Problem details → Copy out each line of the entries where the word "angle" is present.

Entries supplied →
________
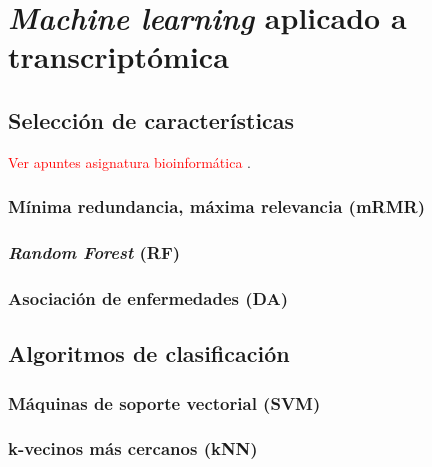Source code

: \chapter{\textit{Machine learning} aplicado a transcriptómica}

\section{Selección de características}

\textcolor{red}{Ver apuntes asignatura bioinformática} \cite{HerreraMaldonado2020}.

\subsection{Mínima redundancia, máxima relevancia (mRMR)}

\subsection{\textit{Random Forest} (RF)}

\subsection{Asociación de enfermedades (DA)}

\section{Algoritmos de clasificación}

\subsection{Máquinas de soporte vectorial (SVM)}

\subsection{k-vecinos más cercanos (kNN)}


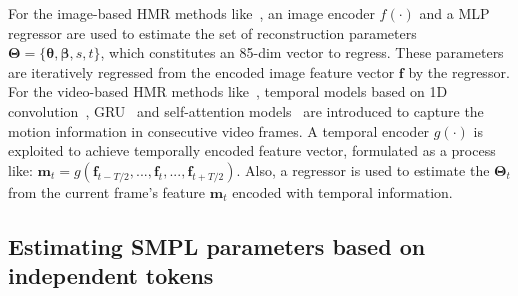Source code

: For the image-based HMR methods like~\citep{hmr:kanazawa2018end,spin:kolotouros2019learning}, an image encoder $f(\cdot)$ and a MLP regressor are used to estimate the set of reconstruction parameters $\boldsymbol{\Theta}=\{\boldsymbol{\theta}, \boldsymbol{\beta}, s, t\}$, which constitutes an 85-dim vector to regress. These parameters are iteratively regressed from the encoded image feature vector $\boldsymbol{f}$ by the regressor. 
For the video-based HMR methods like~\citep{vibe:kocabas2020vibe,tcmr:choi2021beyond,hmmr:kanazawa2019learning,maed:wan2021encoder,mps-net:wei2022capturing}, temporal models based on 1D convolution~\citep{hmmr:kanazawa2019learning}, GRU~\citep{tcmr:choi2021beyond} and self-attention models~\citep{vibe:kocabas2020vibe,maed:wan2021encoder} are introduced to capture the motion information in consecutive video frames. A temporal encoder $g(\cdot)$ is exploited to achieve temporally encoded feature vector, formulated as a process like: $\boldsymbol{m}_t=g(\boldsymbol{f}_{t-T/2}, ..., \boldsymbol{f}_{t},...,\boldsymbol{f}_{t+T/2})$. Also, a regressor is used to estimate the $\boldsymbol{\Theta}_t$ from the current frame's feature $\boldsymbol{m}_t$ encoded with temporal information. 


\subsection{Estimating SMPL parameters based on independent tokens}

%


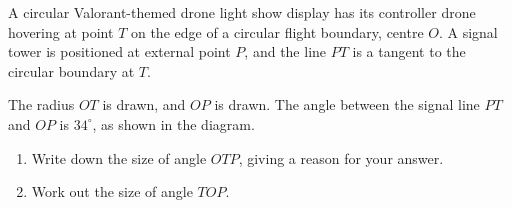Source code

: \begin{question}
\noindent A circular Valorant-themed drone light show display has its controller drone hovering at point $T$ on the edge of a circular flight boundary, centre $O$. A signal tower is positioned at external point $P$, and the line $PT$ is a tangent to the circular boundary at $T$.

The radius $OT$ is drawn, and $OP$ is drawn. The angle between the signal line $PT$ and $OP$ is $34^\circ$, as shown in the diagram.

\begin{center}
\end{center}

\begin{enumerate}
    \item[(a)] Write down the size of angle $OTP$, giving a reason for your answer.

    \vspace{2.5cm}

    \item[(b)] Work out the size of angle $TOP$.

    \vspace{3cm}
\end{enumerate}
\end{question}
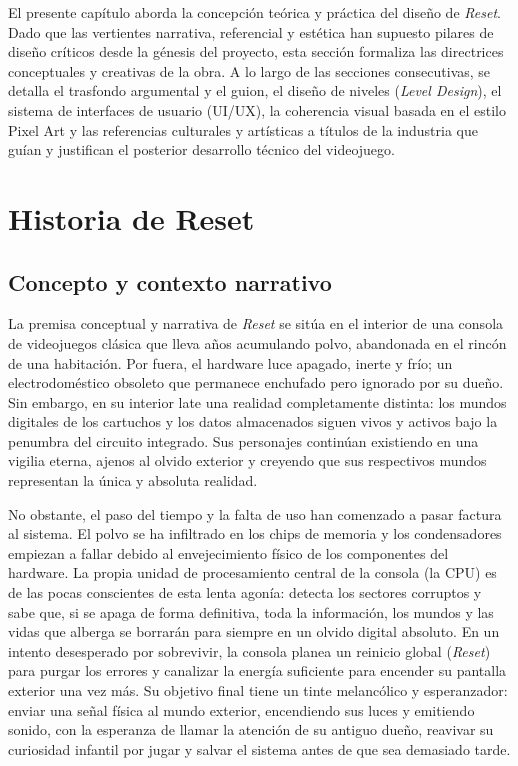 El presente capítulo aborda la concepción teórica y práctica del diseño de \textit{Reset}. Dado que las vertientes narrativa, referencial y estética han supuesto pilares de diseño críticos desde la génesis del proyecto, esta sección formaliza las directrices conceptuales y creativas de la obra. A lo largo de las secciones consecutivas, se detalla el trasfondo argumental y el guion, el diseño de niveles (\textit{Level Design}), el sistema de interfaces de usuario (UI/UX), la coherencia visual basada en el estilo Pixel Art y las referencias culturales y artísticas a títulos de la industria que guían y justifican el posterior desarrollo técnico del videojuego.

\section{Historia de Reset}
\subsection{Concepto y contexto narrativo}
\label{subsec:concepto}

La premisa conceptual y narrativa de \textit{Reset} se sitúa en el interior de una consola de videojuegos clásica que lleva años acumulando polvo, abandonada en el rincón de una habitación. Por fuera, el hardware luce apagado, inerte y frío; un electrodoméstico obsoleto que permanece enchufado pero ignorado por su dueño. Sin embargo, en su interior late una realidad completamente distinta: los mundos digitales de los cartuchos y los datos almacenados siguen vivos y activos bajo la penumbra del circuito integrado. Sus personajes continúan existiendo en una vigilia eterna, ajenos al olvido exterior y creyendo que sus respectivos mundos representan la única y absoluta realidad.

No obstante, el paso del tiempo y la falta de uso han comenzado a pasar factura al sistema. El polvo se ha infiltrado en los chips de memoria y los condensadores empiezan a fallar debido al envejecimiento físico de los componentes del hardware. La propia unidad de procesamiento central de la consola (la CPU) es de las pocas conscientes de esta lenta agonía: detecta los sectores corruptos y sabe que, si se apaga de forma definitiva, toda la información, los mundos y las vidas que alberga se borrarán para siempre en un olvido digital absoluto. En un intento desesperado por sobrevivir, la consola planea un reinicio global (\textit{Reset}) para purgar los errores y canalizar la energía suficiente para encender su pantalla exterior una vez más. Su objetivo final tiene un tinte melancólico y esperanzador: enviar una señal física al mundo exterior, encendiendo sus luces y emitiendo sonido, con la esperanza de llamar la atención de su antiguo dueño, reavivar su curiosidad infantil por jugar y salvar el sistema antes de que sea demasiado tarde.

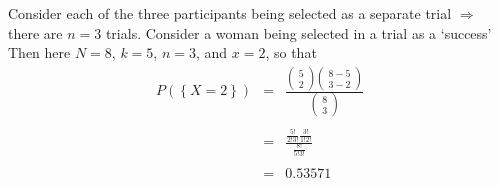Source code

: \documentclass[smaller, handout]{beamer}\usepackage[]{graphicx}\usepackage[]{color}
\renewcommand{\Pr}{P}
\begin{document}
\begin{frame}{\secname}%


\begin{example}[cont'd]
Consider each of the three participants being selected as a separate
trial $\Rightarrow $ there are $n=3$ trials. Consider a woman being selected in a trial as a `success'
\\
Then here $N=8$, $k=5$, $n=3$, and $x=2$, so that%
\begin{eqnarray*}
\Pr (\left\{ X=2\right\})  &=&\frac{\left(
\begin{array}{c}
5 \\
2%
\end{array}%
\right) \left(
\begin{array}{c}
8-5 \\
3-2%
\end{array}%
\right) }{\left(
\begin{array}{c}
8 \\
3%
\end{array}%
\right) } \\
&& \\
&=&\frac{\frac{5!}{2!3!}\frac{3!}{1!2!}}{\frac{8!}{5!3!}} \\
&& \\
&=&0.53571
\end{eqnarray*}
\end{example}

\end{frame}%
\end{document}
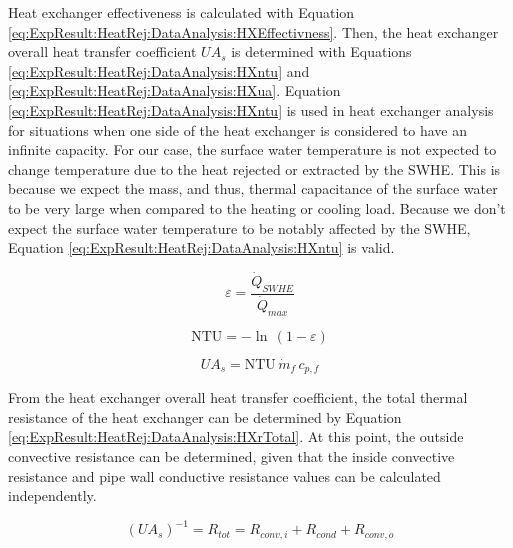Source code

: Heat exchanger effectiveness is calculated with Equation \ref{eq:ExpResult:HeatRej:DataAnalysis:HXEffectivness}. Then, the heat exchanger overall heat transfer coefficient $U A_s$ is determined with Equations \ref{eq:ExpResult:HeatRej:DataAnalysis:HXntu} and \ref{eq:ExpResult:HeatRej:DataAnalysis:HXua}. Equation \ref{eq:ExpResult:HeatRej:DataAnalysis:HXntu} is used in heat exchanger analysis for situations when one side of the heat exchanger is considered to have an infinite capacity. For our case, the surface water temperature is not expected to change temperature due to the heat rejected or extracted by the SWHE. This is because we expect the mass, and thus, thermal capacitance of the surface water to be very large when compared to the heating or cooling load. Because we don't expect the surface water temperature to be notably affected by the SWHE, Equation \ref{eq:ExpResult:HeatRej:DataAnalysis:HXntu} is valid.

	\begin{equation}
		\varepsilon=\frac{\dot{Q}_{SWHE}}{\dot{Q}_{max}}
		\label{eq:ExpResult:HeatRej:DataAnalysis:HXEffectivness}
	\end{equation}
	
	\begin{equation}
		\mbox{NTU} = - \ln \, (1-\varepsilon)
		\label{eq:ExpResult:HeatRej:DataAnalysis:HXntu}
	\end{equation}
	
	\begin{equation}
		UA_s=\mbox{NTU} \, \dot{m}_f \, c_{p,f}
		\label{eq:ExpResult:HeatRej:DataAnalysis:HXua}
	\end{equation}
	
From the heat exchanger overall heat transfer coefficient, the total thermal resistance of the heat exchanger can be determined by Equation \ref{eq:ExpResult:HeatRej:DataAnalysis:HXrTotal}. At this point, the outside convective resistance can be determined, given that the inside convective resistance and pipe wall conductive resistance values can be calculated independently.

	\begin{equation}
		(UA_s)^{-1}=R_{tot}=R_{conv,i}+R_{cond}+R_{conv,o}
		\label{eq:ExpResult:HeatRej:DataAnalysis:HXrTotal}
	\end{equation}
________
Exercise result →
The radius $OT$ is drawn, and $OP$ is drawn. The angle between the signal line $PT$ and $OP$ is $34^\circ$, as shown in the diagram.
    \item[(a)] Write down the size of angle $OTP$, giving a reason for your answer.
    \item[(b)] Work out the size of angle $TOP$.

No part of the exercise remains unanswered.